HER JOURNEY | Gail Marie La Vina


I've had the great honour of knowing Gail for over a decade now, and witnessing her evolution as a woman, creative soul, yogi practitioner and teacher has been inspiring beyond words. In our Q&A, Gail shares her journey: from facing life-altering trauma, to resigning from her 14-year fashion career to focus on her health, to embarking on a trip to India to learn the practice and traditions of yoga therapy. All of which has now led to immersing herself into the most important mission to-date: self-study and using her innate gifts to be of service to others.

1. In your own words – who is Gail Marie La Vina, and what is your ‘mission’ in this current season of your life?

My perspective right now is that life is a journey of constant navigating, discovering and uncovering who I am. I’m definitely still learning about ‘who am I’. 

What I do know is that I have always identified with the roles of a student, explorer, and creative. Equally passionate about art and science. Deeply in love with life and people. Intrigued by inspiring innovations and the intelligence of nature. Constantly learning and unlearning. Experimenting. Evolving. 
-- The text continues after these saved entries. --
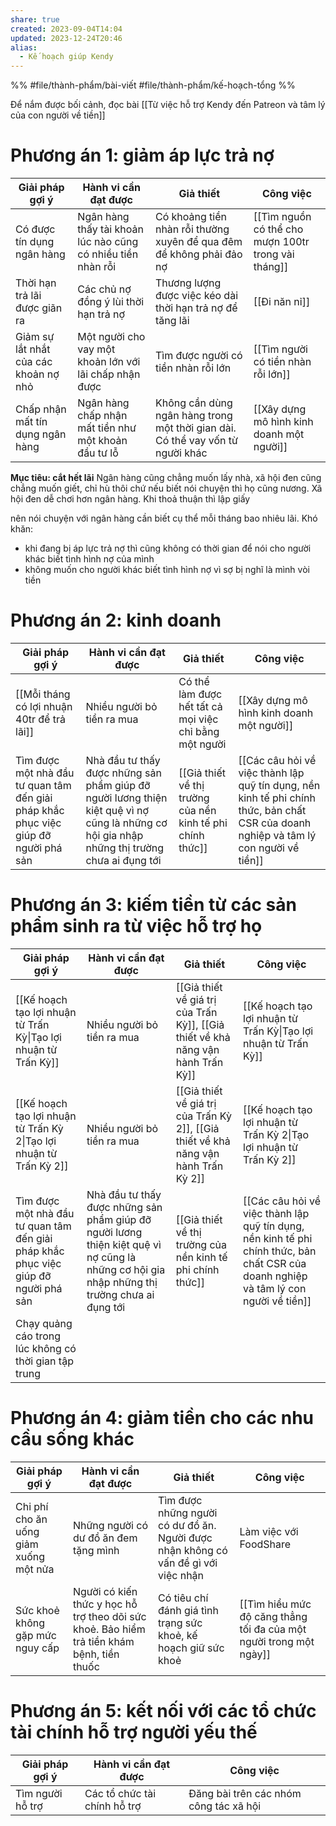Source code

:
 ```yaml
---
share: true
created: 2023-09-04T14:04
updated: 2023-12-24T20:46
alias:
  - Kế hoạch giúp Kendy
---
```

%%
#file/thành-phẩm/bài-viết 
#file/thành-phẩm/kế-hoạch-tổng
%%

Để nắm được bối cảnh, đọc bài [[Từ việc hỗ trợ Kendy đến Patreon và tâm lý của con người về tiền]]

# Phương án 1: giảm áp lực trả nợ
| Giải pháp gợi ý                       | Hành vi cần đạt được                                         | Giả thiết                                                                      | Công việc                                           |
| ------------------------------------- | ------------------------------------------------------------ | ------------------------------------------------------------------------------ | --------------------------------------------------- |
| Có được tín dụng ngân hàng            | Ngân hàng thấy tài khoản lúc nào cũng có nhiều tiền nhàn rỗi | Có khoảng tiền nhàn rỗi thường xuyên để qua đêm để không phải đảo nợ           | [[Tìm nguồn có thể cho mượn 100tr trong vài tháng]] |
| Thời hạn trả lãi được giãn ra         | Các chủ nợ đồng ý lùi thời hạn trả nợ                        | Thương lượng được việc kéo dài thời hạn trả nợ để tăng lãi                     | [[Đi năn nỉ]]                                       |
| Giảm sự lắt nhắt của các khoản nợ nhỏ | Một người cho vay một khoản lớn với lãi chấp nhận được       | Tìm được người có tiền nhàn rỗi lớn                                            | [[Tìm người có tiền nhàn rỗi lớn]]                  |
| Chấp nhận mất tín dụng ngân hàng      | Ngân hàng chấp nhận mất tiền như một khoản đầu tư lỗ         | Không cần dùng ngân hàng trong một thời gian dài. Có thể vay vốn từ người khác | [[Xây dựng mô hình kinh doanh một người]]           |

**Mục tiêu: cắt hết lãi**
Ngân hàng cũng chẳng muốn lấy nhà, xã hội đen cũng chẳng muốn giết, chỉ hù thôi chứ nếu biết nói chuyện thì họ cũng nương. Xã hội đen dễ chơi hơn ngân hàng. Khi thoả thuận thì lập giấy

nên nói chuyện với ngân hàng
cần biết cụ thể mỗi tháng bao nhiêu lãi. Khó khăn: 
- khi đang bị áp lực trả nợ thì cũng không có thời gian để nói cho người khác biết tình hình nợ của mình 
- không muốn cho người khác biết tình hình nợ vì sợ bị nghĩ là mình vòi tiền

# Phương án 2: kinh doanh
| Giải pháp gợi ý                                                                     | Hành vi cần đạt được                                                                                                                         | Giả thiết                                                  | Công việc                                                                        |
| ----------------------------------------------------------------------------------- | -------------------------------------------------------------------------------------------------------------------------------------------- | ---------------------------------------------------------- | -------------------------------------------------------------------------------- |
| [[Mỗi tháng có lợi nhuận 40tr để trả lãi]]                                          | Nhiều người bỏ tiền ra mua                                                                                                                   | Có thể làm được hết tất cả mọi việc chỉ bằng một người     | [[Xây dựng mô hình kinh doanh một người]]                                        |
| Tìm được một nhà đầu tư quan tâm đến giải pháp khắc phục việc giúp đỡ người phá sản | Nhà đầu tư thấy được những sản phẩm giúp đỡ người lương thiện kiệt quệ vì nợ cũng là những cơ hội gia nhập những thị trường chưa ai đụng tới | [[Giả thiết về thị trường của nền kinh tế phi chính thức]] | [[Các câu hỏi về việc thành lập quỹ tín dụng, nền kinh tế phi chính thức, bản chất CSR của doanh nghiệp và tâm lý con người về tiền]] |

# Phương án 3: kiếm tiền từ các sản phẩm sinh ra từ việc hỗ trợ họ
| Giải pháp gợi ý                                                                     | Hành vi cần đạt được                                                                                                                         | Giả thiết                                                                            | Công việc                                                                                                                             |
| ----------------------------------------------------------------------------------- | -------------------------------------------------------------------------------------------------------------------------------------------- | ------------------------------------------------------------------------------------ | ------------------------------------------------------------------------------------------------------------------------------------- |
| [[Kế hoạch tạo lợi nhuận từ Trấn Kỳ\|Tạo lợi nhuận từ Trấn Kỳ]]                     | Nhiều người bỏ tiền ra mua                                                                                                                   | [[Giả thiết về giá trị của Trấn Kỳ]], [[Giả thiết về khả năng vận hành Trấn Kỳ]]     | [[Kế hoạch tạo lợi nhuận từ Trấn Kỳ\|Tạo lợi nhuận từ Trấn Kỳ]]                                                                       |
| [[Kế hoạch tạo lợi nhuận từ Trấn Kỳ 2\|Tạo lợi nhuận từ Trấn Kỳ 2]]                 | Nhiều người bỏ tiền ra mua                                                                                                                   | [[Giả thiết về giá trị của Trấn Kỳ 2]], [[Giả thiết về khả năng vận hành Trấn Kỳ 2]] | [[Kế hoạch tạo lợi nhuận từ Trấn Kỳ 2\|Tạo lợi nhuận từ Trấn Kỳ 2]]                                                                   |
| Tìm được một nhà đầu tư quan tâm đến giải pháp khắc phục việc giúp đỡ người phá sản | Nhà đầu tư thấy được những sản phẩm giúp đỡ người lương thiện kiệt quệ vì nợ cũng là những cơ hội gia nhập những thị trường chưa ai đụng tới | [[Giả thiết về thị trường của nền kinh tế phi chính thức]]                           | [[Các câu hỏi về việc thành lập quỹ tín dụng, nền kinh tế phi chính thức, bản chất CSR của doanh nghiệp và tâm lý con người về tiền]] |
| Chạy quảng cáo trong lúc không có thời gian tập trung                               |                                                                                                                                              |                                                                                      |                                                                                                                                       |
# Phương án 4: giảm tiền cho các nhu cầu sống khác
| Giải pháp gợi ý                        | Hành vi cần đạt được                                                                       | Giả thiết                                                                          | Công việc                                                          |
| -------------------------------------- | ------------------------------------------------------------------------------------------ | ---------------------------------------------------------------------------------- | ------------------------------------------------------------------ |
| Chi phí cho ăn uống giảm xuống một nửa | Những người có dư đồ ăn đem tặng mình                                                      | Tìm được những người có dư đồ ăn. Người được nhận không có vấn đề gì với việc nhận | Làm việc với FoodShare                                             |
| Sức khoẻ không gặp mức nguy cấp        | Người có kiến thức y học hỗ trợ theo dõi sức khoẻ. Bảo hiểm trả tiền khám bệnh, tiền thuốc | Có tiêu chí đánh giá tình trạng sức khoẻ, kế hoạch giữ sức khoẻ                    | [[Tìm hiểu mức độ căng thẳng tối đa của một người trong một ngày]] |

# Phương án 5: kết nối với các tổ chức tài chính hỗ trợ người yếu thế
| Giải pháp gợi ý  | Hành vi cần đạt được         | Công việc                                                                        |
| ---------------- | ---------------------------- | -------------------------------------------------------------------------------- |
| Tìm người hỗ trợ | Các tổ chức tài chính hỗ trợ |  Đăng bài trên các nhóm công tác xã hội|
My mission right now is self-study. Implementing various practices to get a clear picture of who I am and where I am at in that moment. To refine how I tune in, moment to moment, with myself and everything I encounter within my environment. Developing clarity and precision in what I sense, experience and express. This interconnects with everything I do. Especially the projects I choose to take on. From my personal practice, to teaching yoga, and mentorship sessions for brands or personal life. At the core, it’s about focusing on doing what truly feels right for me. When I can make decisions aligned with that, magic happens. It seems like a simple concept; to become a true expert in myself and my self. It’s been the most difficult and rewarding challenge I’ve chosen to take on. 

Gail in her Petite Form Necklace

2. Describe your journey as a yogi practitioner and teacher. How did it begin and how has it impacted your life to-date?


Earlier it was completely exploratory and about fitness. The first time I encountered the idea of ‘yoga’ was through a friend who received free classes at a studio and invited me to try it with her. The impression I got after my first class was that yoga is a form of exercising with body positions to get stronger and more flexible in a calm setting. The teacher was fascinating. 70 years old doing positions I was struggling with at the age of 20. As a dancer, it felt like the perfect balance between dynamic moves and ‘working out’. Like a more artistic expressive work out. I took classes here and there casually at different places whenever I felt I needed a ‘workout’ or ‘stretch’.

Eventually yoga became part of my healing. There was a point I felt like my life completely fell apart. Getting an ‘incurable disease’ that effected my face, vision and voice. Then a traumatic break up with a person I was engaged to and thought I would spend the rest of my life with. For the first time in my life, I was lost. It was then when I joined a studio and went to classes regularly for my health. But then it quickly became about healing through the community and friendships I made. I began to feel ‘normal’ again and was inspired to explore alternative health practices. I eventually made the very difficult decision to resign after 14 years, from a very successful fashion career that I loved, to focus on my health. Which then led me to a life changing trip to India. I spent 8 months practicing and training in Iyengar style Yoga Therapy with Sharat Arora, who was a teacher under BKS Iyengar’s Yoga Therapy Program at the Ramamani Iyengar Memorial Yoga Institute (RIMYI). It was with Sharat, I received my first 375hr Yoga Teacher Training. From there my daily habits changed, my perspective of myself and the world evolved, and I was physically experiencing things that western doctors could not explain. With respiratory challenges, I ran 6 half marathons and 34 races in one summer. With having restrictions in my neck movement, suddenly I could do inversions. Coming back to Canada I continued to study and completed 3 200hour teacher training courses with Rameen Peyrow, who was the youngest teacher to receive blessing to teach under Pattabhi Jois (known for bringing Ashtanga Yoga to the west).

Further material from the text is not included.